─── DATASET RECORDS ───
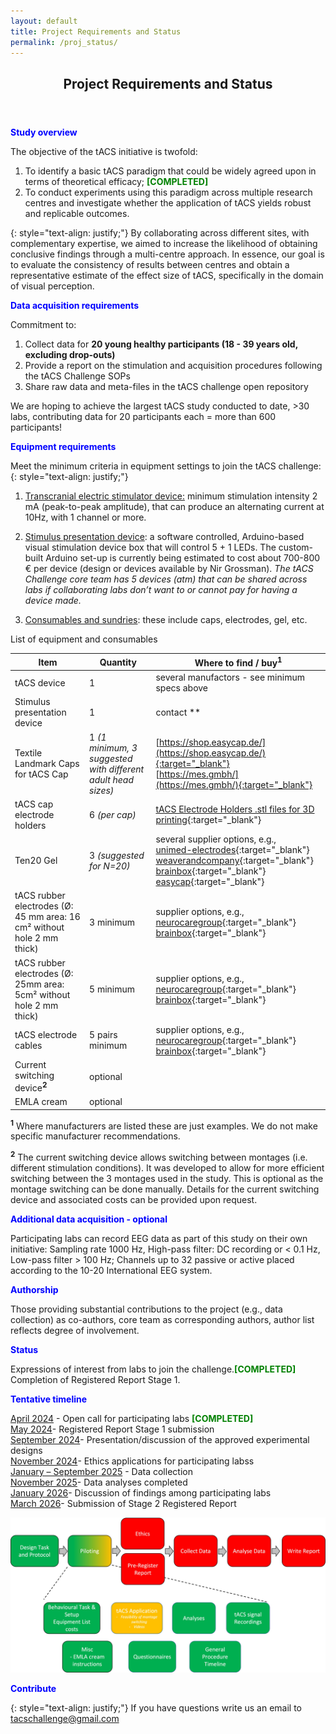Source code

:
 ```yaml
---
layout: default
title: Project Requirements and Status
permalink: /proj_status/
---
```

<header>
<h2>Project Requirements and Status</h2>
</header>

 <span style="color:blue"><b>Study overview</b></span>

The objective of the tACS initiative is twofold: 
1. To identify a basic tACS paradigm that could be widely agreed upon in terms of theoretical efficacy; <span style="color:green"><b>[COMPLETED]</b></span>
2. To conduct experiments using this paradigm across multiple research centres and investigate whether the application of tACS yields robust and replicable outcomes. 

{: style="text-align: justify;"}
By collaborating across different sites, with complementary expertise, we aimed to increase the likelihood of obtaining conclusive findings through a multi-centre approach.
In essence, our goal is to evaluate the consistency of results between centres and obtain a representative estimate of the effect size of tACS, specifically in the domain of visual perception. 

<span style="color:blue"><b>Data acquisition requirements</b></span>

Commitment to:
1. Collect data for <b>20 young healthy participants (18 - 39 years old, excluding drop-outs)</b>
2. Provide a report on the stimulation and acquisition procedures following the tACS Challenge SOPs
3. Share raw data and meta-files in the tACS challenge open repository

We are hoping to achieve the largest tACS study conducted to date, >30 labs, contributing data for 20 participants each = more than 600 participants!


 <span style="color:blue"><b>Equipment requirements</b></span>

Meet the minimum criteria in equipment settings to join the tACS challenge:
{: style="text-align: justify;"}
1. <u>Transcranial electric stimulator device:</u> minimum stimulation intensity 2 mA (peak-to-peak amplitude), that can produce an alternating current at 10Hz, with 1 channel or more.

2. <u>Stimulus presentation device</u>: a software controlled, Arduino-based visual stimulation device box that will control 5 + 1 LEDs. The custom-built Arduino set-up is currently being estimated to cost about 700-800 € per device (design or devices available by Nir Grossman). *The tACS Challenge core team has 5 devices (atm) that can be shared across labs if collaborating labs don’t want to or cannot pay for having a device made.*


3. <u>Consumables and sundries</u>: these include caps, electrodes, gel, etc.

List of equipment and consumables

|Item   |Quantity                             |Where to find / buy<sup><b>1</b></sup>|
|-------|--------------------------------------|--------------------|
|tACS device|1| several manufactors - see minimum specs above |
|Stimulus presentation device|1| contact ** |
|Textile Landmark Caps for tACS Cap|1 <i>(1 minimum, 3 suggested with different adult head sizes)</i>| [https://shop.easycap.de/](https://shop.easycap.de/){:target="_blank"}<br> [https://mes.gmbh/](https://mes.gmbh/){:target="_blank"} |
|tACS cap electrode holders|6 <i>(per cap)</i>| [tACS Electrode Holders .stl files for 3D printing](https://github.com/tACSChallenge/resources/tree/main/tACS_Electrode_Holders){:target="_blank"}|
|Ten20 Gel|3 <i>(suggested for N=20)</i>| several supplier options, e.g.,<br> [unimed-electrodes](https://www.unimed-electrodes.co.uk/Ten20-EEG-Conductive-paste-228gm-(8oz)-tub/99){:target="_blank"}<br> [weaverandcompany](https://www.weaverandcompany.com/products/ten20/){:target="_blank"}<br> [brainbox](https://www.brainbox.shop/categories/tes-consumables/1938652000002129038){:target="_blank"}<br> [easycap](https://shop.easycap.de/){:target="_blank"}|
|tACS rubber electrodes (Ø: 45 mm area: 16 cm² without hole 2 mm thick)|3 minimum| supplier options, e.g.,<br> [neurocaregroup](https://www.neurocaregroup.com/en/technology/tdcs-and-tes-devices){:target="_blank"}<br> [brainbox](https://www.brainbox.shop/categories/tes-electrodes-sponges/1938652000002129032){:target="_blank"}|
|tACS rubber electrodes (Ø: 25mm area: 5cm² without hole 2 mm thick)|5 minimum| supplier options, e.g.,<br> [neurocaregroup](https://www.neurocaregroup.com/en/technology/tdcs-and-tes-devices){:target="_blank"}<br> [brainbox](https://www.brainbox.shop/categories/tes-electrodes-sponges/1938652000002129032){:target="_blank"}|
|tACS electrode cables |5 pairs minimum| supplier options, e.g.,<br> [neurocaregroup](https://www.neurocaregroup.com/en/technology/tdcs-and-tes-devices){:target="_blank"}<br> [brainbox](https://www.brainbox.shop/categories/tes-cables/1938652000002129036){:target="_blank"}|
|Current switching device<sup><b>2</b></sup> |optional| |
|EMLA cream |optional| |


<sup><b>1</b></sup> Where manufacturers are listed these are just examples. We do not make specific manufacturer recommendations.

<sup><b>2</b></sup> The current switching device allows switching between montages (i.e. different stimulation conditions). It was developed to allow for more efficient switching between the 3 montages used in the study. This is optional as the montage switching can be done manually. Details for the current switching device and associated costs can be provided upon request.

 <span style="color:blue"><b>Additional data acquisition - optional</b></span>

Participating labs can record EEG data as part of this study on their own initiative: Sampling rate 1000 Hz, High-pass filter: DC recording or < 0.1 Hz, Low-pass filter > 100 Hz; Channels up to 32 passive or active placed according to the 10-20 International EEG system.

 <span style="color:blue"><b>Authorship</b></span>

Those providing substantial contributions to the project (e.g., data collection) as co-authors, core team as corresponding authors, author list reflects degree of involvement. 

<span style="color:blue"><b>Status</b></span>

Expressions of interest from labs to join the challenge.<span style="color:green"><b>[COMPLETED]</b></span><br>
Completion of Registered Report Stage 1.


<span style="color:blue"><b>Tentative timeline</b></span>

<u>April 2024</u> - Open call for participating labs <span style="color:green"><b>[COMPLETED]</b></span><br>
<u>May 2024</u>- Registered Report Stage 1 submission<br>
<u>September 2024</u>- Presentation/discussion of the approved experimental designs<br>
<u>November 2024</u>- Ethics applications for participating labss<br>
<u>January – September 2025</u> - Data collection<br>
<u>November 2025</u>- Data analyses completed<br>
<u>January 2026</u>- Discussion of findings among participating labs<br>
<u>March 2026</u>- Submission of Stage 2 Registered Report

![timeline](/assets/images/timeline.jpg)


 <span style="color:blue"><b>Contribute</b></span>

{: style="text-align: justify;"}
If you have questions write us an email to [tacschallenge@gmail.com](mailto:tacschallenge@gmail.com)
───
WHAT IS REQUIRED:
Find the lines in the entries above where "these" occurs, and copy each of them.

RESULT OF THE TASK:
3. <u>Consumables and sundries</u>: these include caps, electrodes, gel, etc.
<sup><b>1</b></sup> Where manufacturers are listed these are just examples. We do not make specific manufacturer recommendations.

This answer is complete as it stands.